Inside Computer Understanding Five Programs Plus Miniatures Artificial Intelligence Series Patched Today

The phrase is crucial. In the Artificial Intelligence Series , "miniatures" referred to stripped-down, pedagogical implementations of the five main programs. Each miniature was a working piece of code (often in Lisp or Micro-PLANNER) small enough to fit in a journal article or a thesis appendix.

The next breakthrough in AI will likely come from hybrid systems: LLMs that can call upon script-like reasoners for high-stakes tasks (medical diagnosis, legal analysis, scientific reasoning). In such a future, the five programs will no longer be miniatures—they will be microservices inside a larger cognitive architecture.

: A parser that converts English sentences into CD representations by looking up word meanings rather than relying on grammar rules. SAM (Script Applier Mechanism) The phrase is crucial

Let us open the black box. The referenced in the series are not arbitrary; they represent distinct architectural strategies for machine understanding. While specific names vary by publication (often associated with Yale University’s AI Project or MIT), the canonical five are as follows:

Paraphrase generation is a gold standard for comprehension. If two sentences with different surface forms share the same conceptual representation, the machine understands . This prefigured modern sentence embeddings (e.g., BERT’s similarity measures). The next breakthrough in AI will likely come

Most AI systems of the era required hundreds of examples. TAU attempted human-like abstraction from experience . Although limited in scale, its principles influenced meta-learning and few-shot learning research decades later.

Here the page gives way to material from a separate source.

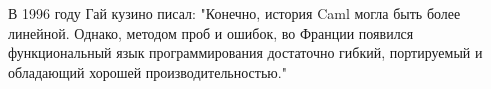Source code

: \documentclass[14pt]{matmex-diploma-custom}
\begin{document}

В 1996 году Гай кузино писал: "Конечно, история Caml могла быть более линейной. Однако, методом проб и ошибок, во Франции появился функциональный язык программирования достаточно гибкий, портируемый и обладающий хорошей производительностью."
\end{document}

The book , edited by Roger C. Schank and Christopher K. Riesbeck , is a seminal text in the Artificial Intelligence Series published by Lawrence Erlbaum Associates in 1981. It serves as a practical introduction to the "Yale view" of natural-language processing (NLP), detailing how large-scale computer programs can be designed to "understand" human language. Core Philosophy: The Yale AI Project SAM (Script Applier Mechanism) Let us open the black box

Today’s leading research in attempts to merge the two: use LLMs for pattern recognition, then feed their outputs into script-like reasoners. For example, when a modern chatbot infers that a character “must have paid the bill” even though it wasn’t mentioned, it is unconsciously re-inventing SAM’s script mechanism.

of words and context over traditional syntactic parsing. This approach is rooted in Conceptual Dependency (CD)

Focuses on "plans" and "goals" to understand actions that aren't covered by standard scripts.